CD40 信号传导在免疫反应中发挥着重要作用。 CD40 信号传导激活各种信号分子，例如转录因子 NF-kB。然而，目前尚未阐明这些信号分子如何调节靶基因。目前还不清楚靶基因的产物如何参与免疫反应。之前，我们证明 CD40 信号传导会降低细胞周期抑制剂 kip1 的 mRNA 水平。首先，我们探讨了 CD40 信号传导抑制 kip1 的分子机制。我们使用 3T3 细胞通过荧光素酶测定评估了 kip1 基因的启动子活性，并证明 NF-kB 抑制 kip1 启动子。此外，kip1启动子中包含-581至-348的区域携带两个NF-kB识别序列，并且该区域的启动子活性被NF-kB抑制。这表明该区域可能在 CD40 介导的 kip1 水平抑制中发挥作用。然而，即使 NF-kB 位点发生突变，NF-kB 介导的抑制仍然会发生。因此，NF-kB 如何抑制该区域的启动子活性仍不清楚。接下来，我们评估了 kip1 抑制在 CD40 介导的 B 细胞增殖和存活中的作用。由于 p27kip1 抑制 CDK 必需的细胞周期进程，因此 kip1 抑制可能在 CD40 信号传导诱导的 B 细胞增殖中发挥作用。 CD40 信号传导通过消除抗原受体介导的细胞凋亡来诱导 B 细胞（包括 B 细胞系 WEHI-231）的存活。当我们使用逆转录病毒载体在 WEHI-231 细胞中表达 kip1 时，抗原受体连接的 WEHI-231 细胞的存活受到部分损害。这表明 kip1 抑制是通过 CD40 信号传导完全恢复抗原受体诱导的细胞凋亡所必需的。综上所述，kip1 抑制似乎涉及 NF-kB，并在 B 细胞的增殖和存活中发挥作用。

项目成果

Tsubata T: "Rapid B cell apoptosis induced by antigen receptor ligation does not require Fas(CD95/APO-1), the adaptor protein FADD/MORT1 or CrmA-sensitive caspases but is defective in both MRL-+/+ and MRL-lpr/lpr mice"Int. Immunol.. 12. 517-526 (2000)

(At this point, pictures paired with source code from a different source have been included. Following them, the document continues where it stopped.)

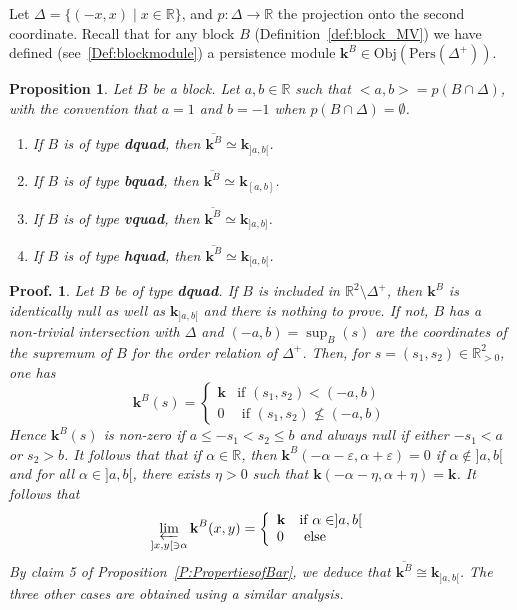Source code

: \documentclass[a4paper, english, 11pt]{article}
\newcommand{\kk}[0]{\textbf{k}}
\newcommand{\Pe}{\text{Pers}}
\newcommand{\0}{\vec{0}}
\newcommand{\R}[0]{\mathbb{R}}
\newcommand{\Obj}[0]{\text{Obj}}
\newtheorem{prop}{Proposition}[section]
\newtheorem*{pf}{Proof.} }
\begin{document}
Let $\Delta = \{(-x,x)\mid x\in\R\}$, and $p : \Delta \longrightarrow \R$ the projection onto the second coordinate. Recall that for any block $B$ (Definition~\ref{def:block_MV}) we have defined (see~\ref{Def:blockmodule}) a persistence module $\kk^B\in \Obj(\Pe(\Delta^+))$.
\begin{prop}\label{P:BarofBlock}
Let $B$ be a block. Let $a,b\in \R$ such that $<a,b> = p(B\cap \Delta)$, with the convention that $a=1$ and $b=-1$ when $ p(B\cap \Delta) = \emptyset$.  
\begin{enumerate}
    \item If $B$ is of type \textbf{dquad}, then $\overline{\kk^B} \simeq \kk_{]a,b[}$.
    \item If $B$ is of type \textbf{bquad}, then $\overline{\kk^B} \simeq \kk_{[a,b]}$.
    \item If $B$ is of type \textbf{vquad}, then $\overline{\kk^B} \simeq \kk_{]a,b]}$.
    \item If $B$ is of type \textbf{hquad}, then $\overline{\kk^B} \simeq \kk_{[a,b[}$.
\end{enumerate}
\end{prop}
\begin{pf}
Let $B$ be of type \textbf{dquad}. If $B$ is included in $\mathbb{R}^2\setminus \Delta^+$, then $\kk^B$ is identically null as well as $\kk_{]a,b[}$ and there is nothing to prove. If not, $B$ has a non-trivial intersection with $\Delta$ and   $(-a,b)=\sup_{B}(s)$ are the coordinates of the supremum of $B$ for the order relation of $\Delta^+$. Then, for  $s=(s_1,s_2)\in \mathbb{R}^2_{>0}$, one has 
$$\kk^B(s) =\left\{ \begin{array}{ll} \kk & \mbox{if } (s_1,s_2)< (-a,b) \\
0 & \mbox{ if } (s_1, s_2) \not\leqslant (-a,b)\end{array}\right . $$ 
Hence $\kk^B(s)$ is non-zero  if $ a\leq -s_1 <s_2 \leq b$ and always null if either $-s_1<a$ or $s_2 >b$. It follows that 
that if $\alpha \in \mathbb{R}$, then $ \kk^B(-\alpha-\varepsilon, \alpha+\varepsilon) =0$ 
if $\alpha \notin ]a,b[$ and for all $\alpha \in ]a,b[$, there exists $\eta >0$ such that 
$\kk(-\alpha -\eta, \alpha+\eta) =\kk$. It follows that
\begin{equation}\varprojlim_{]x, y[ \ni \alpha} \kk^B(x,y) = \left\{ \begin{array}{ll} \kk & \mbox{if } \alpha \in ]a,b[ \\
0 & \mbox{ else }\end{array}\right . 
 \end{equation}
By claim 5 of Proposition~\ref{P:PropertiesofBar}, we deduce that $\overline{\kk^B} \cong \kk_{]a,b[}$.
The three other cases are obtained using a similar analysis.
\end{pf}
\end{document}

Tsubata T：“抗原受体连接诱导的快速 B 细胞凋亡不需要 Fas(CD95/APO-1)、接头蛋白 FADD/MORT1 或 CrmA 敏感的半胱天冬酶，但 MRL- / 和 MRL-lpr/lpr 均存在缺陷

Tsubata T: "B cell tolerance and autoimmunity"Rev.Immunogenet.. 2. 18-25 (2000)

Tsubata T：“B 细胞耐受性和自身免疫”Rev.Immunogenet.. 2. 18-25 (2000)

Tsubata T: "Rapid B cell apoptosis induced by antigen receptor ligation does not require Fas (CD95/APO-1),the adapter protein FADD/MORT1 or CrmA-sensitive caspases but is defective in both MRL-+/+ and MRL-lpr/lpr mice"Int.Immunol.. 12. 517-526 (2000)

Tsubata T：“抗原受体连接诱导的快速 B 细胞凋亡不需要 Fas (CD95/APO-1)、接头蛋白 FADD/MORT1 或 CrmA 敏感的半胱天冬酶，但 MRL- / 和 MRL-lpr/lpr 都有缺陷

Higuchi T: "Cutting Edge : Ectopic expression of CD40 llgand on B calls induces lupus-likeautolmmune disease"J. Immunol. 168. 9-12 (2002)

Higuchi T：“前沿：B 细胞上 CD40 配体的异位表达诱导狼疮样自身免疫性疾病”J.

Tsubata T: "Molecular mechanisms for apoptosis induced by siganling through the B cell antigen receptor"Int. Rev. Immunol.. Vol.20 No.6. 791-803 (2001)

Tsubata T：“信号通过 B 细胞抗原受体诱导细胞凋亡的分子机制”Int。